Hello, writers. So I planted a few cucurbits this year. My neighbor Muskrat, who rejoices in cattle, brought over a load of composted manure, which I heaped into nice little hills.
I planted three squash seeds, one pumpkin seed, and five cantaloupe seeds, plus my sacrificial watermelon seeds—I always plant watermelons, and never get any.
Then there was a week-long heatwave, during which I carefully poured a gallon of water onto each hill every evening.
Now I have the Vines That Ate New York. They’ve expanded twelve feet beyond the edges of the garden, so far, and are eating the kale in a neighboring plot. The squash vines are growing two feet most days, though on overcast days they grow only one. And every plant is sending out a couple new vines every day. I expect to be strangled in my bed.
I go out and hunt for melons—no need to hunt for the pumpkins and squash; they are huge and plentiful—and naturally this always makes me think of Robert Browning’s
Soliloquy of the Spanish Cloister.
We’ve talked about Mr. Browning’s narrative poems before. They’re excellent examples of character and viewpoint. As in “My Last Duchess”, the narrator of Soliloquy is revealing far more about himself than he knows. And like the duke, he’s describing a person who sounds (pardon the expression) likeable enough. His explanation of why he hates Brother Lawrence is really a description of the narrator as a hater.
If your story has a narrator, the narrator should have a bias. There’s no such thing as an unbiased narrator. The narrator’s bias isn’t necessarily the writer’s, but it will affect what gets told to the reader and how it gets told—and how accurate it is.

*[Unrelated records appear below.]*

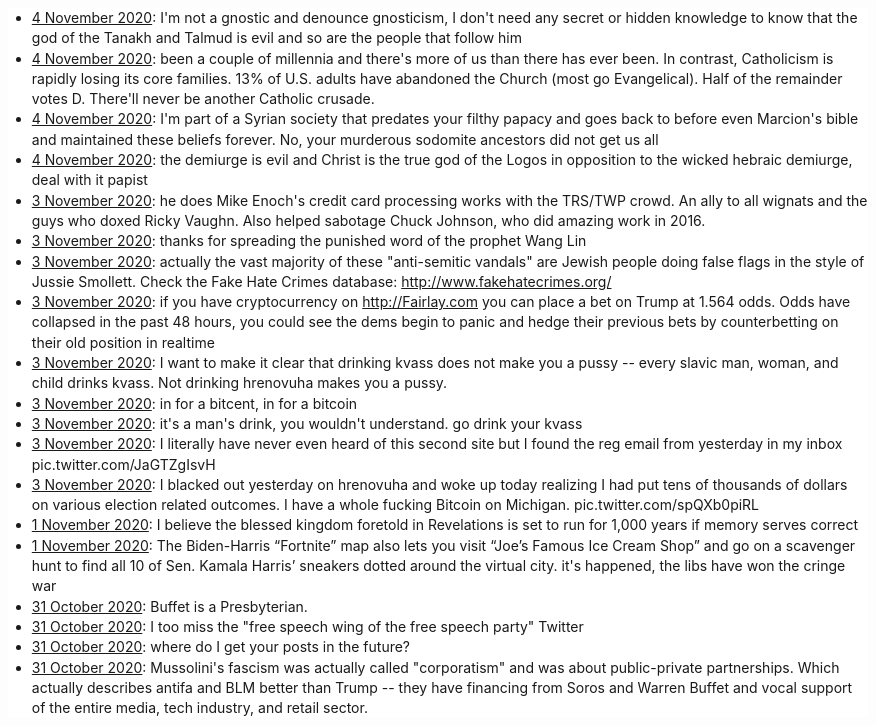 * [ 4 November 2020](https://web.archive.org/web/20201104011059/https://twitter.com/vapingheals/status/1323794770142109696): I'm not a gnostic and denounce gnosticism, I don't need any secret or hidden knowledge to know that the god of the Tanakh and Talmud is evil and so are the people that follow him
* [ 4 November 2020](https://web.archive.org/web/20201104004730/https://twitter.com/vapingheals/status/1323788830110064641): been a couple of millennia and there's more of us than there has ever been. In contrast, Catholicism is rapidly losing its core families. 13% of U.S. adults have abandoned the Church (most go Evangelical). Half of the remainder votes D. There'll never be another Catholic crusade.
* [ 4 November 2020](https://web.archive.org/web/20201104004730/https://twitter.com/vapingheals/status/1323788830110064641): I'm part of a Syrian society that predates your filthy papacy and goes back to before even Marcion's bible and maintained these beliefs forever. No, your murderous sodomite ancestors did not get us all
* [ 4 November 2020](https://web.archive.org/web/20201104002822/https://twitter.com/vapingheals/status/1323784067368816644): the demiurge is evil and Christ is the true god of the Logos in opposition to the wicked hebraic demiurge, deal with it papist
* [ 3 November 2020](https://web.archive.org/web/20201103233821/https://twitter.com/vapingheals/status/1323771484725223425): he does Mike Enoch's credit card processing works with the TRS/TWP crowd. An ally to all wignats and the guys who doxed Ricky Vaughn. Also helped sabotage Chuck Johnson, who did amazing work in 2016.
* [ 3 November 2020](https://web.archive.org/web/20201103213135/https://twitter.com/vapingheals/status/1323739525806542849): thanks for spreading the punished word of the prophet Wang Lin
* [ 3 November 2020](https://web.archive.org/web/20201103195110/https://twitter.com/vapingheals/status/1323714260468457473): actually the vast majority of these "anti-semitic vandals" are Jewish people doing false flags in the style of Jussie Smollett. Check the Fake Hate Crimes database:  http://www.fakehatecrimes.org/
* [ 3 November 2020](https://web.archive.org/web/20201103194547/https://twitter.com/vapingheals/status/1323712946762113026): if you have cryptocurrency on  http://Fairlay.com  you can place a bet on Trump at 1.564 odds. Odds have collapsed in the past 48 hours, you could see the dems begin to panic and hedge their previous bets by counterbetting on their old position in realtime
* [ 3 November 2020](https://web.archive.org/web/20201103174142/https://twitter.com/vapingheals/status/1323681713386606593): I want to make it clear that drinking kvass does not make you a pussy -- every slavic man, woman, and child drinks kvass.  Not drinking hrenovuha makes you a pussy.
* [ 3 November 2020](https://web.archive.org/web/20201103133033/https://twitter.com/vapingheals/status/1323618376904773632): in for a bitcent, in for a bitcoin
* [ 3 November 2020](https://web.archive.org/web/20201103114614/https://twitter.com/vapingheals/status/1323592196499660802): it's a man's drink, you wouldn't understand. go drink your kvass
* [ 3 November 2020](https://web.archive.org/web/20201103114220/https://twitter.com/vapingheals/status/1323591134015270913): I literally have never even heard of this second site but I found the reg email from yesterday in my inbox pic.twitter.com/JaGTZgIsvH
* [ 3 November 2020](https://web.archive.org/web/20201103113802/https://twitter.com/vapingheals/status/1323589713220018177): I blacked out yesterday on hrenovuha and woke up today realizing I had put tens of thousands of dollars on various election related outcomes. I have a whole fucking Bitcoin on Michigan. pic.twitter.com/spQXb0piRL
* [ 1 November 2020](https://web.archive.org/web/20201101160221/https://twitter.com/vapingheals/status/1322931867436371968): I believe the blessed kingdom foretold in Revelations is set to run for 1,000 years if memory serves correct
* [ 1 November 2020](https://web.archive.org/web/20201101150652/https://twitter.com/vapingheals/status/1322917812281790481): The Biden-Harris “Fortnite” map also lets you visit “Joe’s Famous Ice Cream Shop” and go on a scavenger hunt to find all 10 of Sen. Kamala Harris’ sneakers dotted around the virtual city.  it's happened, the libs have won the cringe war
* [31 October 2020](https://web.archive.org/web/20201031222533/https://twitter.com/vapingheals/status/1322650600467816449): Buffet is a Presbyterian.
* [31 October 2020](https://web.archive.org/web/20201031210946/https://twitter.com/vapingheals/status/1322646886969430017): I too miss the "free speech wing of the free speech party" Twitter
* [31 October 2020](https://web.archive.org/web/20201031210854/https://twitter.com/vapingheals/status/1322646651224338432): where do I get your posts in the future?
* [31 October 2020](https://web.archive.org/web/20201031210718/https://twitter.com/vapingheals/status/1322646243680681986): Mussolini's fascism was actually called "corporatism" and was about public-private partnerships. Which actually describes antifa and BLM better than Trump -- they have financing from Soros and Warren Buffet and vocal support of the entire media, tech industry, and retail sector.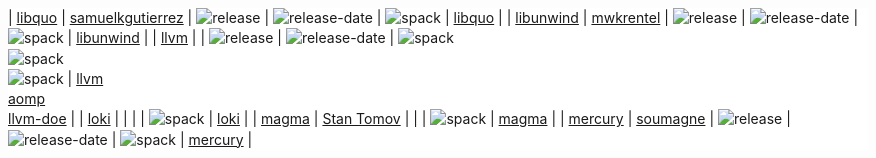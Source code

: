 | [libquo](https://github.com/lanl/libquo)                                           | [samuelkgutierrez](https://github.com/samuelkgutierrez)                                                                                                                     | ![release](https://img.shields.io/github/v/release/lanl/libquo)                                 | ![release-date](https://img.shields.io/github/release-date/lanl/libquo)                                 | ![spack](https://img.shields.io/spack/v/libquo)                                                                                                           | [libquo](https://github.com/spack/spack/tree/develop/var/spack/repos/builtin/packages/libquo)                                                                                                                                                                                                       |
| [libunwind](https://github.com/libunwind/libunwind)                                | [mwkrentel](https://github.com/mwkrentel)                                                                                                                                   | ![release](https://img.shields.io/github/v/release/libunwind/libunwind)                         | ![release-date](https://img.shields.io/github/release-date/libunwind/libunwind)                         | ![spack](https://img.shields.io/spack/v/libunwind)                                                                                                        | [libunwind](https://github.com/spack/spack/tree/develop/var/spack/repos/builtin/packages/libunwind)                                                                                                                                                                                                 |
| [llvm](https://github.com/llvm/llvm-project)                                       |                                                                                                                                                                             | ![release](https://img.shields.io/github/v/release/llvm/llvm-project)                           | ![release-date](https://img.shields.io/github/release-date/llvm/llvm-project)                           | ![spack](https://img.shields.io/spack/v/llvm)<br> ![spack](https://img.shields.io/spack/v/aomp)<br> ![spack](https://img.shields.io/spack/v/llvm-doe)     | [llvm](https://github.com/spack/spack/tree/develop/var/spack/repos/builtin/packages/llvm)<br> [aomp](https://github.com/spack/spack/tree/develop/var/spack/repos/builtin/packages/aomp)<br> [llvm-doe](https://github.com/spack/spack/tree/develop/var/spack/repos/builtin/packages/llvm-doe)       |
| [loki](http://loki-lib.sourceforge.net)                                            |                                                                                                                                                                             |                                                                                                 |                                                                                                         | ![spack](https://img.shields.io/spack/v/loki)                                                                                                             | [loki](https://github.com/spack/spack/tree/develop/var/spack/repos/builtin/packages/loki)                                                                                                                                                                                                           |
| [magma](https://bitbucket.org/icl/magma/src/master/)                               | [Stan Tomov](mailto:tomov@cs.utk.edu)                                                                                                                                       |                                                                                                 |                                                                                                         | ![spack](https://img.shields.io/spack/v/magma)                                                                                                            | [magma](https://github.com/spack/spack/tree/develop/var/spack/repos/builtin/packages/magma)                                                                                                                                                                                                         |
| [mercury](https://github.com/mercury-hpc/mercury)                                  | [soumagne](https://github.com/soumagne)                                                                                                                                     | ![release](https://img.shields.io/github/v/release/libunwind/libunwind)                         | ![release-date](https://img.shields.io/github/release-date/libunwind/libunwind)                         | ![spack](https://img.shields.io/spack/v/mercury)                                                                                                          | [mercury](https://github.com/spack/spack/tree/develop/var/spack/repos/builtin/packages/mercury)                                                                                                                                                                                                     |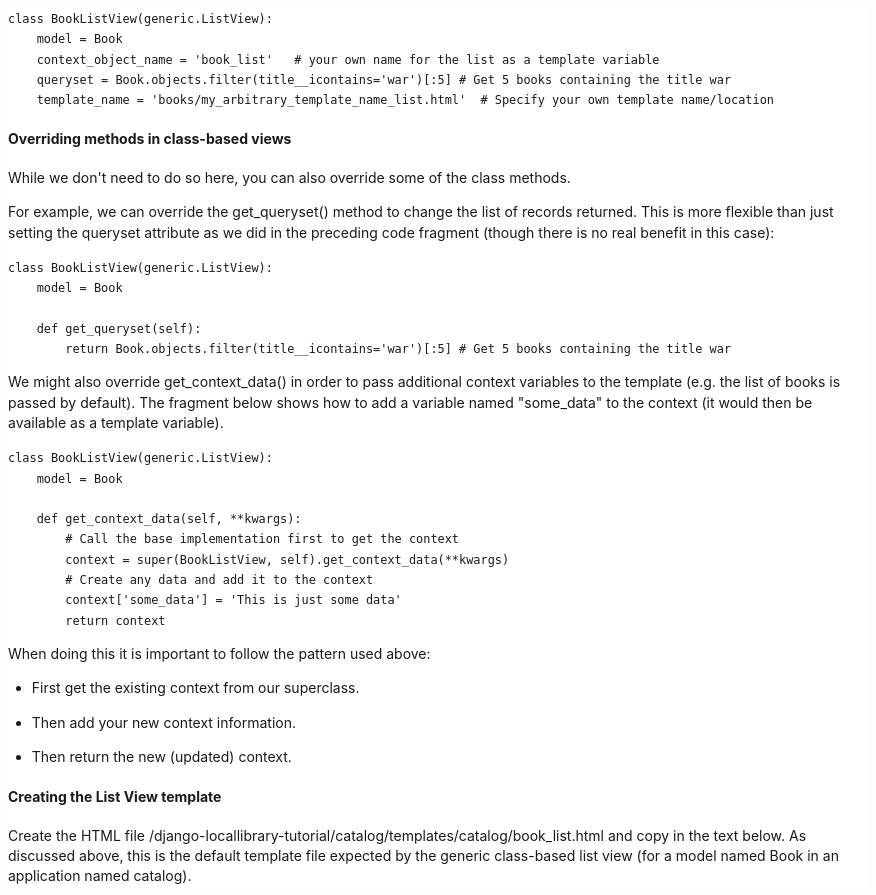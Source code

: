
 ```
class BookListView(generic.ListView):
    model = Book
    context_object_name = 'book_list'   # your own name for the list as a template variable
    queryset = Book.objects.filter(title__icontains='war')[:5] # Get 5 books containing the title war
    template_name = 'books/my_arbitrary_template_name_list.html'  # Specify your own template name/location
```    

#### Overriding methods in class-based views

While we don't need to do so here, you can also override some of the class methods.

For example, we can override the get_queryset() method to change the list of records returned. This is more flexible than just setting the queryset attribute as we did in the preceding code fragment (though there is no real benefit in this case):

```
class BookListView(generic.ListView):
    model = Book

    def get_queryset(self):
        return Book.objects.filter(title__icontains='war')[:5] # Get 5 books containing the title war
```

We might also override get_context_data() in order to pass additional context variables to the template (e.g. the list of books is passed by default). The fragment below shows how to add a variable named "some_data" to the context (it would then be available as a template variable).

```
class BookListView(generic.ListView):
    model = Book

    def get_context_data(self, **kwargs):
        # Call the base implementation first to get the context
        context = super(BookListView, self).get_context_data(**kwargs)
        # Create any data and add it to the context
        context['some_data'] = 'This is just some data'
        return context
```

When doing this it is important to follow the pattern used above:

* First get the existing context from our superclass.

* Then add your new context information.

* Then return the new (updated) context.

#### Creating the List View template

Create the HTML file /django-locallibrary-tutorial/catalog/templates/catalog/book_list.html and copy in the text below. As discussed above, this is the default template file expected by the generic class-based list view (for a model named Book in an application named catalog).
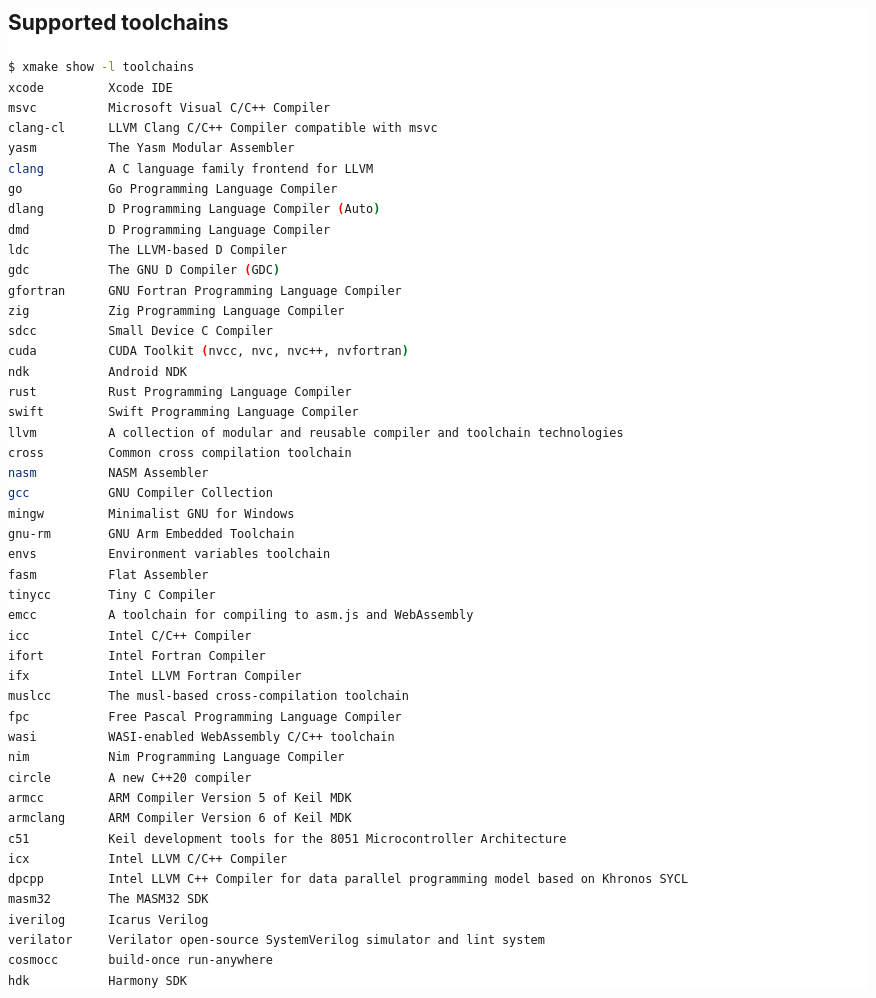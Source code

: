 ## Supported toolchains

```bash
$ xmake show -l toolchains
xcode         Xcode IDE
msvc          Microsoft Visual C/C++ Compiler
clang-cl      LLVM Clang C/C++ Compiler compatible with msvc
yasm          The Yasm Modular Assembler
clang         A C language family frontend for LLVM
go            Go Programming Language Compiler
dlang         D Programming Language Compiler (Auto)
dmd           D Programming Language Compiler
ldc           The LLVM-based D Compiler
gdc           The GNU D Compiler (GDC)
gfortran      GNU Fortran Programming Language Compiler
zig           Zig Programming Language Compiler
sdcc          Small Device C Compiler
cuda          CUDA Toolkit (nvcc, nvc, nvc++, nvfortran)
ndk           Android NDK
rust          Rust Programming Language Compiler
swift         Swift Programming Language Compiler
llvm          A collection of modular and reusable compiler and toolchain technologies
cross         Common cross compilation toolchain
nasm          NASM Assembler
gcc           GNU Compiler Collection
mingw         Minimalist GNU for Windows
gnu-rm        GNU Arm Embedded Toolchain
envs          Environment variables toolchain
fasm          Flat Assembler
tinycc        Tiny C Compiler
emcc          A toolchain for compiling to asm.js and WebAssembly
icc           Intel C/C++ Compiler
ifort         Intel Fortran Compiler
ifx           Intel LLVM Fortran Compiler
muslcc        The musl-based cross-compilation toolchain
fpc           Free Pascal Programming Language Compiler
wasi          WASI-enabled WebAssembly C/C++ toolchain
nim           Nim Programming Language Compiler
circle        A new C++20 compiler
armcc         ARM Compiler Version 5 of Keil MDK
armclang      ARM Compiler Version 6 of Keil MDK
c51           Keil development tools for the 8051 Microcontroller Architecture
icx           Intel LLVM C/C++ Compiler
dpcpp         Intel LLVM C++ Compiler for data parallel programming model based on Khronos SYCL
masm32        The MASM32 SDK
iverilog      Icarus Verilog
verilator     Verilator open-source SystemVerilog simulator and lint system
cosmocc       build-once run-anywhere
hdk           Harmony SDK
```
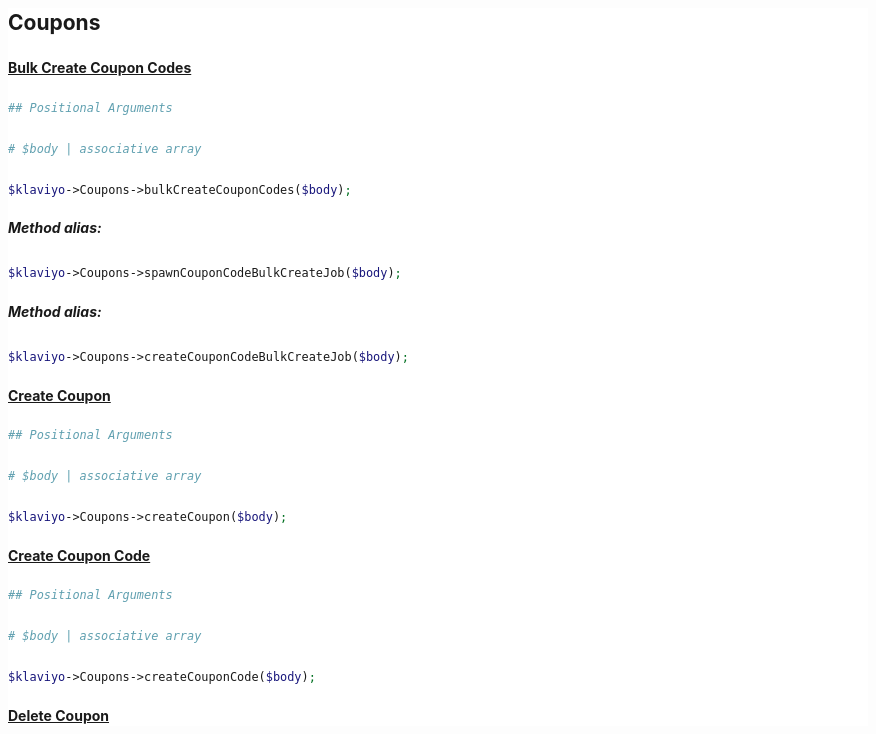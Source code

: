 




## Coupons

#### [Bulk Create Coupon Codes](https://developers.klaviyo.com/en/v2025-10-15/reference/bulk_create_coupon_codes)

```php
## Positional Arguments

# $body | associative array

$klaviyo->Coupons->bulkCreateCouponCodes($body);
```
##### Method alias:
```php
$klaviyo->Coupons->spawnCouponCodeBulkCreateJob($body);
```
##### Method alias:
```php
$klaviyo->Coupons->createCouponCodeBulkCreateJob($body);
```




#### [Create Coupon](https://developers.klaviyo.com/en/v2025-10-15/reference/create_coupon)

```php
## Positional Arguments

# $body | associative array

$klaviyo->Coupons->createCoupon($body);
```




#### [Create Coupon Code](https://developers.klaviyo.com/en/v2025-10-15/reference/create_coupon_code)

```php
## Positional Arguments

# $body | associative array

$klaviyo->Coupons->createCouponCode($body);
```




#### [Delete Coupon](https://developers.klaviyo.com/en/v2025-10-15/reference/delete_coupon)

(George MacDonald Fraser’s Flashman books have two narrators, with two different biases. The first person main character, Flashman, is frankly loathsome, and the fictional “editor” of the books, whose voice comes out mainly in historical footnotes, is constantly disapproving of Flashman’s tone. Yet the author’s
own opinions were apparently much closer to Flashman’s than to the “editor’s”.)
A narrator’s bias can do a lot for a story—for example, if the reader is encouraged to doubt the narrator.
Tonight’s challenge:
Let’s go back to our much-used hero, the Callow Youth. For those who came in late:
A callow youth (male or female) is the Chosen One who must obtain the sacred jewel of Togwogmagog in order to save the kingdom.
The callow youth grew up, let us say, in the Castle of Stroop. As a card-carrying Chosen One, s/he was treated with a certain deference. Another child, Oogle, who also grew up there, was not treated quite the same way.
The callow youth is about to start out on his/her journey. Let Oogle narrate the scene, in the first person.